Com uma segunda temporada que supera a primeira em
praticamente todos os aspectos, a Paramount+ parece não acreditar em uma de
suas maiores cartas na manga. Repetindo a estratégia tímida adotada no
lançamento inicial, a plataforma disponibilizou a nova temporada de A
Agência quase sem alarde, deixando uma de suas melhores séries chegar ao
catálogo sem a divulgação que merece.
Uma das maiores qualidades de A Agência é incorporar ao roteiro o cenário geopolítico contemporâneo. Em vez de recorrer a conflitos fictícios, a série constrói sua narrativa a partir de acontecimentos e tensões que fazem parte do noticiário internacional. Ao longo das duas temporadas, a história passa por regiões estratégicas como o Sudão, o Oriente Médio e o Leste Europeu, além de explorar as disputas de influência envolvendo Estados Unidos, Rússia e China. Esses elementos tornam a trama mais verossímil e aproximam a ficção da realidade.
Esse recurso também pode ser entendido como uma manifestação de soft power. Ao colocar a CIA no centro da narrativa e apresentar seus agentes como protagonistas de conflitos internacionais complexos, a série desperta o interesse do público por temas ligados à política externa, inteligência e segurança internacional. Mais do que uma história de espionagem, A Agência utiliza o entretenimento para inserir o espectador em debates atuais sobre influência, diplomacia e o equilíbrio de poder entre as grandes potências. Ao mesmo tempo, reforça uma visão de mundo em que os Estados Unidos aparecem como protagonistas da estabilidade internacional, projetando a imagem de que sua atuação é indispensável para conter ameaças globais. Nesse sentido, a série demonstra como a ficção também pode funcionar como um instrumento de soft power, moldando a percepção do público sobre o papel norte-americano no cenário internacional.
Se na primeira temporada Michael Fassbender já entregava uma atuação excepcional, no segundo ano o ator se mostra ainda mais implacável como Martian. Longe do perfil quase heroico de James Bond, seu personagem beira a sociopatia e a obsessão. Disposto a manipular qualquer pessoa para alcançar seus objetivos e salvar Sami (Jodie Turner-Smith), Martian conhece o próprio valor e sabe exatamente como utilizar sua competência a seu favor.

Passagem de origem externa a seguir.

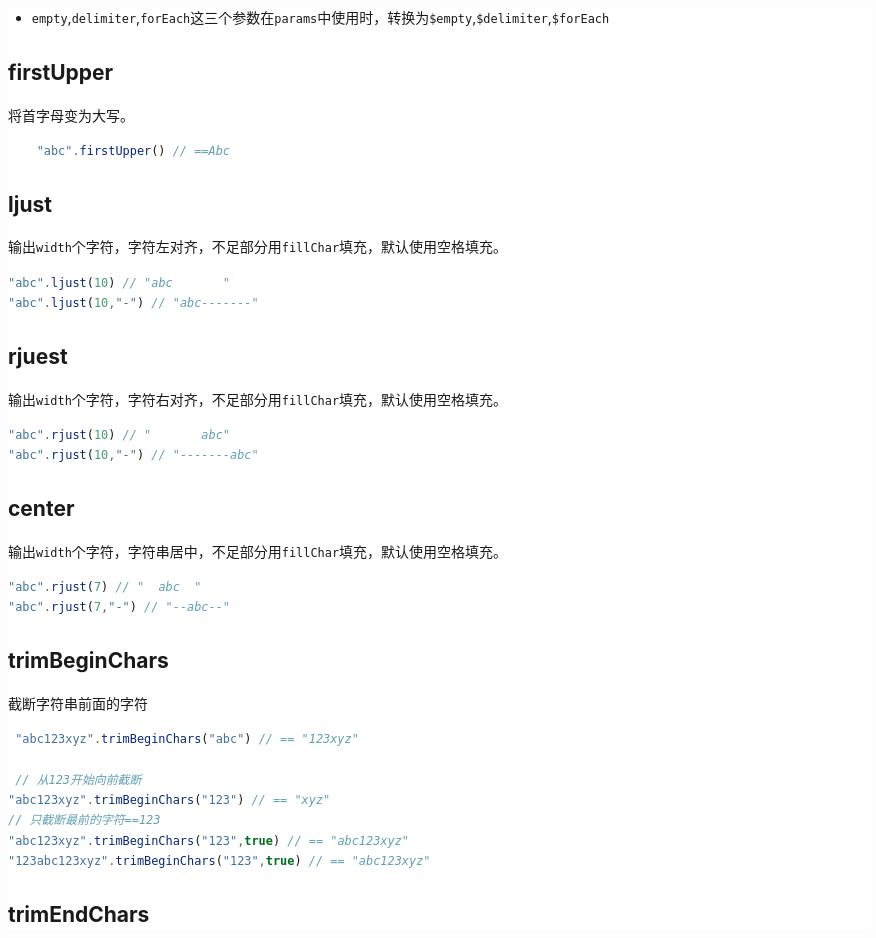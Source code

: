 - `empty`,`delimiter`,`forEach`这三个参数在`params`中使用时，转换为`$empty`,`$delimiter`,`$forEach`


## firstUpper

将首字母变为大写。
```typescript
    "abc".firstUpper() // ==Abc
```
## ljust

输出`width`个字符，字符左对齐，不足部分用`fillChar`填充，默认使用空格填充。

```typescript
"abc".ljust(10) // "abc       "
"abc".ljust(10,"-") // "abc-------"
```

## rjuest

输出`width`个字符，字符右对齐，不足部分用`fillChar`填充，默认使用空格填充。

```typescript
"abc".rjust(10) // "       abc"
"abc".rjust(10,"-") // "-------abc"
```

## center

输出`width`个字符，字符串居中，不足部分用`fillChar`填充，默认使用空格填充。

```typescript
"abc".rjust(7) // "  abc  "
"abc".rjust(7,"-") // "--abc--"
```

## trimBeginChars

截断字符串前面的字符

```typescript
 "abc123xyz".trimBeginChars("abc") // == "123xyz"

 // 从123开始向前截断
"abc123xyz".trimBeginChars("123") // == "xyz"
// 只截断最前的字符==123
"abc123xyz".trimBeginChars("123",true) // == "abc123xyz"
"123abc123xyz".trimBeginChars("123",true) // == "abc123xyz"


```

## trimEndChars
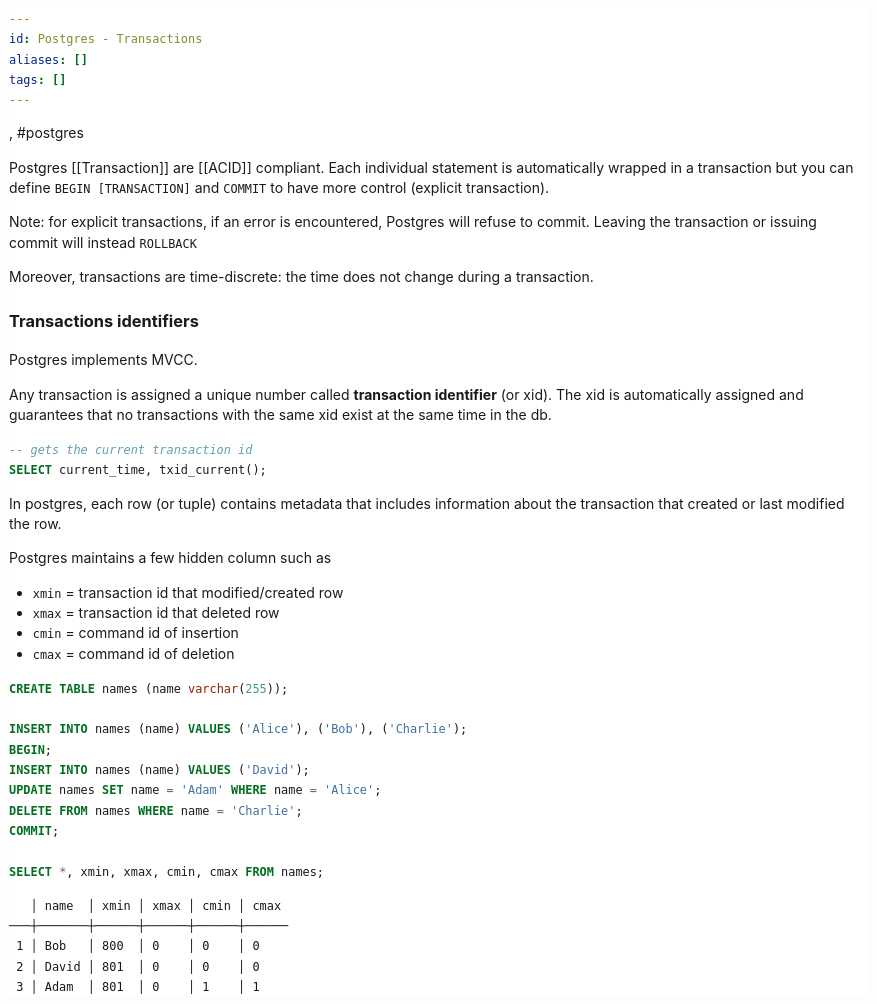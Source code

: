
 ```yaml
---
id: Postgres - Transactions
aliases: []
tags: []
---
```


, #postgres

Postgres [[Transaction]] are [[ACID]] compliant.
Each individual statement is automatically wrapped in a transaction but you can define `BEGIN [TRANSACTION]` and `COMMIT` to have more control (explicit transaction).

Note: for explicit transactions, if an error is encountered, Postgres will refuse to commit. Leaving the transaction or issuing commit will instead `ROLLBACK`

Moreover, transactions are time-discrete: the time does not change during a transaction.

### Transactions identifiers

Postgres implements MVCC. 

Any transaction is assigned a unique number called **transaction identifier** (or xid). The xid is automatically assigned and guarantees that no transactions with the same xid exist at the same time in the db.

```sql
-- gets the current transaction id
SELECT current_time, txid_current();
```

In postgres, each row (or tuple) contains metadata that includes information about the transaction that created or last modified the row.

Postgres maintains a few hidden column such as

- `xmin` = transaction id that modified/created row
- `xmax` = transaction id that deleted row
- `cmin` = command id of insertion
- `cmax` = command id of deletion

```sql
CREATE TABLE names (name varchar(255));

INSERT INTO names (name) VALUES ('Alice'), ('Bob'), ('Charlie');
BEGIN;
INSERT INTO names (name) VALUES ('David');
UPDATE names SET name = 'Adam' WHERE name = 'Alice';
DELETE FROM names WHERE name = 'Charlie';
COMMIT;

SELECT *, xmin, xmax, cmin, cmax FROM names;
```

```txt
   │ name  │ xmin │ xmax │ cmin │ cmax
───┼───────┼──────┼──────┼──────┼──────
 1 │ Bob   │ 800  │ 0    │ 0    │ 0
 2 │ David │ 801  │ 0    │ 0    │ 0
 3 │ Adam  │ 801  │ 0    │ 1    │ 1
```

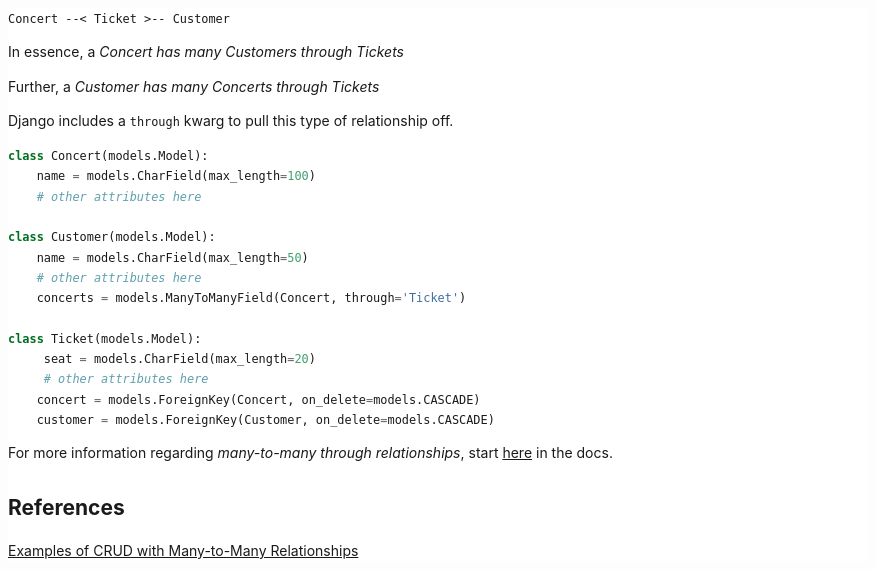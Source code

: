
 ```
Concert --< Ticket >-- Customer
```

In essence, a _Concert has many Customers through Tickets_

Further, a _Customer has many Concerts through Tickets_

Django includes a `through` kwarg to pull this type of relationship off.

```python
class Concert(models.Model):
    name = models.CharField(max_length=100)
    # other attributes here
    
class Customer(models.Model):
    name = models.CharField(max_length=50)
    # other attributes here
    concerts = models.ManyToManyField(Concert, through='Ticket')
    
class Ticket(models.Model):
	 seat = models.CharField(max_length=20)
	 # other attributes here
    concert = models.ForeignKey(Concert, on_delete=models.CASCADE)
    customer = models.ForeignKey(Customer, on_delete=models.CASCADE)
```

For more information regarding _many-to-many through relationships_, start [here](https://docs.djangoproject.com/en/4.1/topics/db/models/#intermediary-manytomany) in the docs.

## References

[Examples of CRUD with Many-to-Many Relationships](https://docs.djangoproject.com/en/4.1/topics/db/examples/many_to_many/)

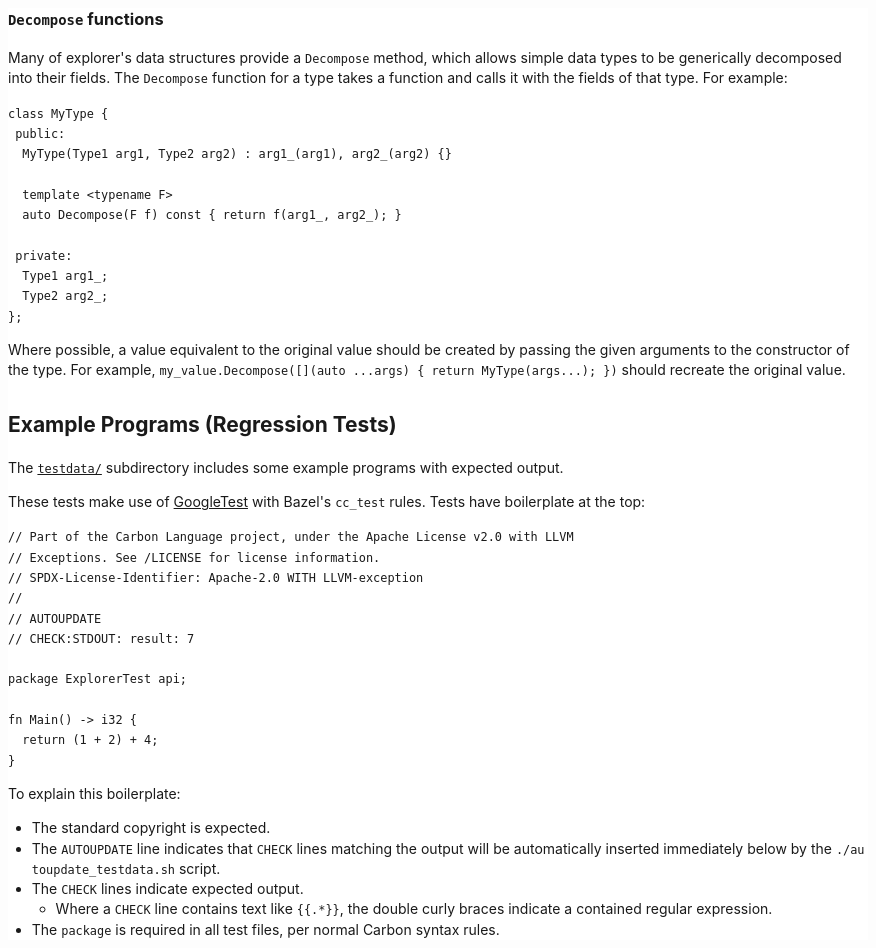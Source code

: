 ### `Decompose` functions

Many of explorer's data structures provide a `Decompose` method, which allows
simple data types to be generically decomposed into their fields. The
`Decompose` function for a type takes a function and calls it with the fields of
that type. For example:

```
class MyType {
 public:
  MyType(Type1 arg1, Type2 arg2) : arg1_(arg1), arg2_(arg2) {}

  template <typename F>
  auto Decompose(F f) const { return f(arg1_, arg2_); }

 private:
  Type1 arg1_;
  Type2 arg2_;
};
```

Where possible, a value equivalent to the original value should be created by
passing the given arguments to the constructor of the type. For example,
`my_value.Decompose([](auto ...args) { return MyType(args...); })` should
recreate the original value.

## Example Programs (Regression Tests)

The [`testdata/`](testdata/) subdirectory includes some example programs with
expected output.

These tests make use of [GoogleTest](https://github.com/google/googletest) with
Bazel's `cc_test` rules. Tests have boilerplate at the top:

```carbon
// Part of the Carbon Language project, under the Apache License v2.0 with LLVM
// Exceptions. See /LICENSE for license information.
// SPDX-License-Identifier: Apache-2.0 WITH LLVM-exception
//
// AUTOUPDATE
// CHECK:STDOUT: result: 7

package ExplorerTest api;

fn Main() -> i32 {
  return (1 + 2) + 4;
}
```

To explain this boilerplate:

-   The standard copyright is expected.
-   The `AUTOUPDATE` line indicates that `CHECK` lines matching the output will
    be automatically inserted immediately below by the
    `./autoupdate_testdata.sh` script.
-   The `CHECK` lines indicate expected output.
    -   Where a `CHECK` line contains text like `{{.*}}`, the double curly
        braces indicate a contained regular expression.
-   The `package` is required in all test files, per normal Carbon syntax rules.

Mas, se Martian é excepcional no que faz, Henry (Jeffrey Wright) não fica atrás. Tão perspicaz quanto seu subordinado, embora muito mais contido em suas ações, o personagem ganha ainda mais profundidade nesta segunda temporada. Outro grande destaque é Saura Lightfoot-Leon. Sua Danny, codinome Gremlin, deixa para trás a insegurança da novata apresentada no primeiro ano e demonstra que possui talento suficiente para se tornar uma agente do mesmo nível de Martian, ainda que desenvolvendo um estilo próprio de atuação.
A segunda temporada de A Agência é um prato cheio para quem aprecia boas tramas de espionagem, atuações de alto nível e histórias ancoradas no contexto geopolítico contemporâneo, ainda que apresentadas sob uma perspectiva claramente alinhada aos interesses dos Estados Unidos. Infelizmente, a série continua escondida no catálogo da Paramount+, seja pela enorme quantidade de conteúdos disponíveis nas plataformas de streaming, seja pela própria decisão do serviço de não dar ao programa o destaque que ele merece.
Com tudo indicando que uma terceira temporada está a
caminho, fica a expectativa sobre até onde A Agência conseguirá manter o
elevado nível de qualidade que vem entregando. Se continuar equilibrando
espionagem, drama e geopolítica com a mesma competência, a série tem potencial
para se consolidar como uma das melhores produções do gênero da atualidade.